Troubleshooting and Maintenance¶
While the deployment procedures should be enough for weekly deployments, being on-call and performing maintenance regularly requires doing more. The following are somewhat common procedures that you might need to do:
Worker Managers¶
Azure Batch Worker Managers¶
We use Azure Batch worker managers to automatically spin up VMs and start CodaLab workers on them. For more information, see the following documentation.
Restarting the worker managers for worksheets.codalab.org¶
If for some reason the Docker container running the worker manager fails, go through the following steps to restart the container:
- SSH into the server by running
azure/ssh.sh vm-clws-<env>-server-0
. - Run
docker ps -a
to list all the containers including the ones that exited. - Run
docker restart <name of the failed worker manager container>
Add/remove workers with static VMs¶
If there is an issue with Azure Batch, we may want to start some workers with static VMs, while investigating the issue.
We use the venv/bin/python manage.py
script for this.
To add and delete workers:
venv/bin/python manage.py -m <env> -t gpuworker -a create,install,start -i 0-5 # Adds 6 workers with GPUs, starting from index 0
venv/bin/python manage.py -m <env> -t gpuworker -a stop,delete -i 0-5 # Deletes the workers
Or simply run ./up-gpuworker
and ./down-gpuworker
.
Sometimes the commands fail. These operations are idempotent, so you can just run it again.
Kubernetes Worker Managers¶
To configure a GKE cluster, following the instructions here.
For codalab.stanford.edu¶
A Kubernetes worker manager is already running as a service for codalab.stanford.edu.
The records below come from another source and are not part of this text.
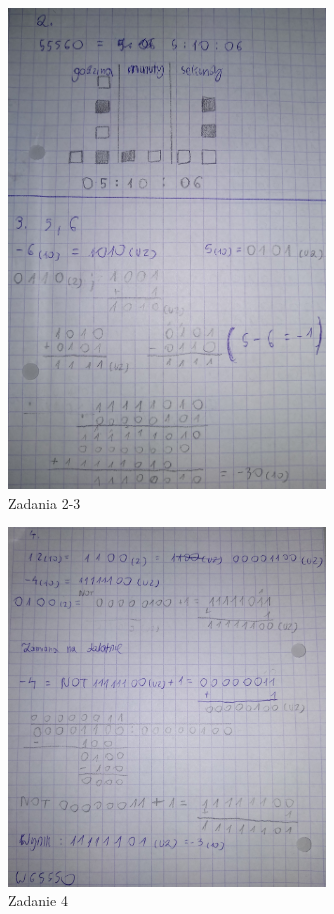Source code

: \documentclass[12pt,a4paper]{article}
\begin{document}
\begin{figure}[ht]
\centering
\includegraphics[width=0.75\textwidth]{IMG_20211116_090026.jpg}
\caption{\label{fig:zad2do3}Zadania 2-3}
\end{figure}

\begin{figure}[ht]
\centering
\includegraphics[width=0.75\textwidth]{IMG_20211116_090039.jpg}
\caption{\label{fig:zad4}Zadanie 4}
\end{figure}
\end{document}
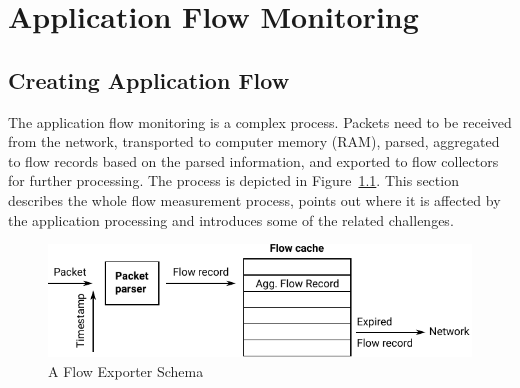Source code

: \chapter{Application Flow Monitoring}



\section{Creating Application Flow}



The application flow monitoring is a complex process. Packets need to be received from the network, transported to computer memory (RAM), parsed, aggregated to flow records based on the parsed information, and exported to flow collectors for further processing. The process is depicted in Figure~\ref{fig:flow-exporter-schema}. This section describes the whole flow measurement process, points out where it is affected by the application processing and introduces some of the related challenges.

\begin{figure}[t!]
  \begin{center}
    \includegraphics[width=\textwidth]{figures/flow-exporter-schema}
  \end{center}
  \caption{A Flow Exporter Schema}
  \label{fig:flow-exporter-schema}
\end{figure}

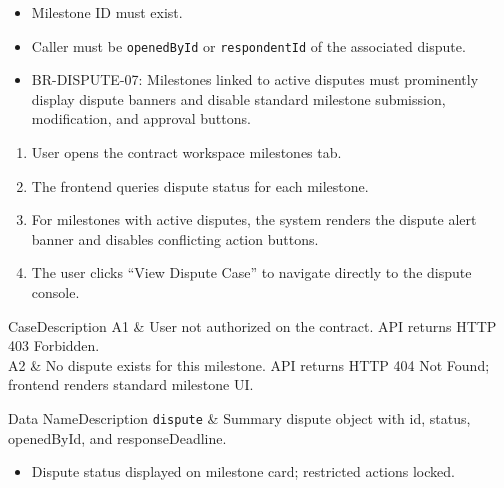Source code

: \begin{itemize}[leftmargin=1.6em,topsep=3pt,itemsep=2pt,parsep=0pt,label=$\bullet$]
      \item Milestone ID must exist.
      \item Caller must be \texttt{openedById} or \texttt{respondentId} of the associated dispute.
\end{itemize}

\begin{itemize}[leftmargin=1.6em,topsep=3pt,itemsep=2pt,parsep=0pt,label=$\bullet$]\brrulelist
      \item BR-DISPUTE-07: Milestones linked to active disputes must prominently display dispute banners and disable standard milestone submission, modification, and approval buttons.
\end{itemize}

\begin{enumerate}[leftmargin=1.8em,topsep=3pt,itemsep=2pt,parsep=0pt]
      \item User opens the contract workspace milestones tab.
      \item The frontend queries dispute status for each milestone.
      \item For milestones with active disputes, the system renders the dispute alert banner and disables conflicting action buttons.
      \item The user clicks ``View Dispute Case'' to navigate directly to the dispute console.
\end{enumerate}

\begin{flowtable}{Case}{Description}
      A1 & User not authorized on the contract. API returns HTTP 403 Forbidden.\\ \hline
      A2 & No dispute exists for this milestone. API returns HTTP 404 Not Found; frontend renders standard milestone UI.\\ \hline
\end{flowtable}

\begin{specdatatable}{Data Name}{Description}
      \texttt{dispute} & Summary dispute object with id, status, openedById, and responseDeadline.\\ \hline
\end{specdatatable}

\begin{itemize}[leftmargin=1.6em,topsep=3pt,itemsep=2pt,parsep=0pt,label=$\bullet$]
      \item Dispute status displayed on milestone card; restricted actions locked.
\end{itemize}

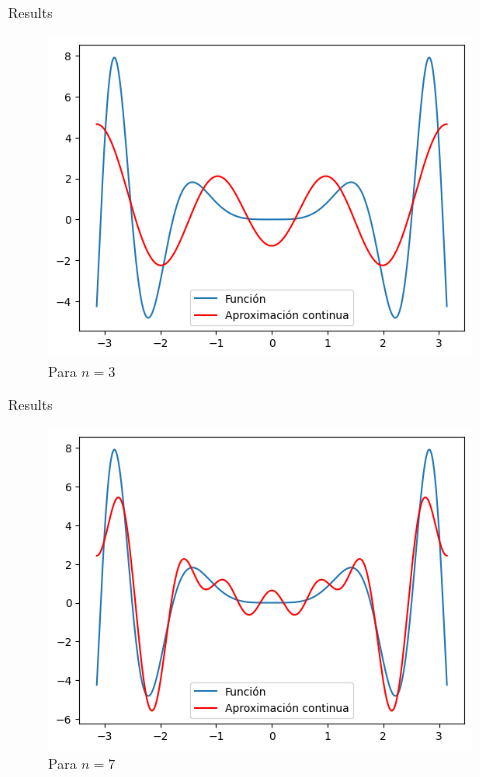 \begin{frame}{Results}
    \begin{figure}
        \centering
        \includegraphics[width=.5\paperwidth]{p13-Aprox-continua.png}
        \caption{Para $n=3$}
        \label{fig:enter-label}
    \end{figure}
\end{frame}
\begin{frame}{Results}
    \begin{figure}
        \centering
        \includegraphics[width=.5\paperwidth]{p13-A-continua.png}
        \caption{Para $n=7$}
        \label{fig:enter-label}
    \end{figure}
\end{frame}
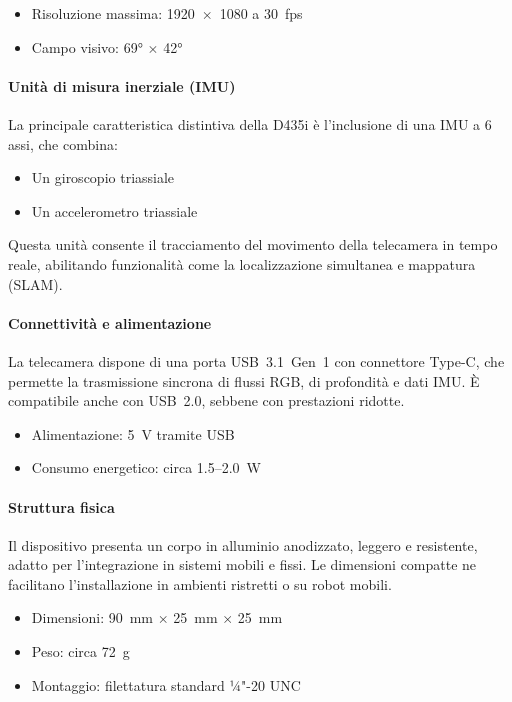 \documentclass[11pt]{report}
\begin{document}
\begin{itemize}
  \item Risoluzione massima: 1920~$\times$~1080 a 30~fps
  \item Campo visivo: 69° $\times$ 42°
\end{itemize}

\paragraph{Unità di misura inerziale (IMU)}  
La principale caratteristica distintiva della D435i è l’inclusione di una IMU a 6 assi, che combina:

\begin{itemize}
  \item Un giroscopio triassiale
  \item Un accelerometro triassiale
\end{itemize}

Questa unità consente il tracciamento del movimento della telecamera in tempo reale, abilitando funzionalità come la localizzazione simultanea e mappatura (SLAM).

\paragraph{Connettività e alimentazione}  
La telecamera dispone di una porta USB~3.1~Gen~1 con connettore Type-C, che permette la trasmissione sincrona di flussi RGB, di profondità e dati IMU. È compatibile anche con USB~2.0, sebbene con prestazioni ridotte.

\begin{itemize}
  \item Alimentazione: 5~V tramite USB
  \item Consumo energetico: circa 1.5–2.0~W
\end{itemize}

\paragraph{Struttura fisica}  
Il dispositivo presenta un corpo in alluminio anodizzato, leggero e resistente, adatto per l'integrazione in sistemi mobili e fissi. Le dimensioni compatte ne facilitano l'installazione in ambienti ristretti o su robot mobili.

\begin{itemize}
  \item Dimensioni: 90~mm $\times$ 25~mm $\times$ 25~mm
  \item Peso: circa 72~g
  \item Montaggio: filettatura standard ¼"-20 UNC
\end{itemize}
\end{document}
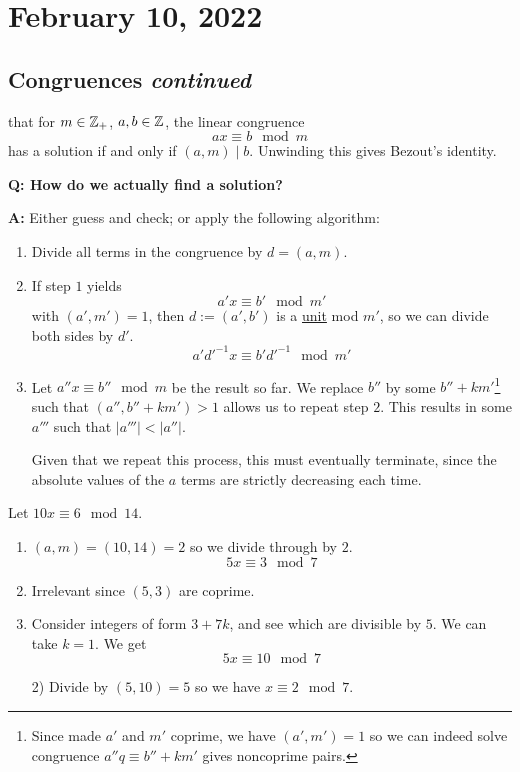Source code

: \section{February 10, 2022}

\subsection{Congruences \emph{continued}}
\recall that for $m\in\mathbb Z_+$, $a,b\in \mathbb Z$, the linear congruence
\[ax\equiv b\mod{m}\]
has a solution if and only if $(a, m)\mid b$. Unwinding this gives Bezout's identity.

\textbf{Q: How do we actually find a solution?}

\textbf{A:} Either guess and check; or apply the following algorithm:
\begin{enumerate}[1)]
    \item Divide all terms in the congruence by $d = (a, m)$.
    \item If step $1$ yields
          \[a'x\equiv b'\mod m'\]
          with $(a', m') = 1$, then $d:= (a', b')$ is a \ul{unit} mod $m'$, so we can divide both sides by $d'$.
          \[a'd'^{-1}x\equiv b'd'^{-1}\mod m'\]
    \item Let $a''x\equiv b''\mod m$ be the result so far. We replace $b''$ by some $b''+km'$\footnote{Since made $a'$ and $m'$ coprime, we have $(a', m')=1$ so we can indeed solve congruence $a''q \equiv b''+km'$ gives noncoprime pairs.} such that $(a'', b''+km')>1$ allows us to repeat step $2$. This results in some $a'''$ such that $|a'''| < |a''|$.

          Given that we repeat this process, this must eventually terminate, since the absolute values of the $a$ terms are strictly decreasing each time.
\end{enumerate}
\begin{example}
    Let $10x\equiv 6\mod{14}$.

    \begin{enumerate}[1)]
        \item $(a, m) = (10, 14) = 2$ so we divide through by $2$. \[5x\equiv 3\mod{7}\]
        \item Irrelevant since $(5, 3)$ are coprime.
        \item Consider integers of form $3+7k$, and see which are divisible by $5$. We can take $k=1$. We get
              \[5x\equiv 10\mod 7\]
        \item[2)] Divide by $(5, 10) = 5$ so we have $x\equiv 2\mod{7}$.
    \end{enumerate}
\end{example}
If a new cluster needs to be configured and created for this instance, update the values of the environment variables accordingly in the start-stanford.sh script and then redeploy by following the instructions in this deployment documentation.
Adding disks¶
While Azure supports 32 TB disks, backups only work for disks of 4 TB, so that's what we will do.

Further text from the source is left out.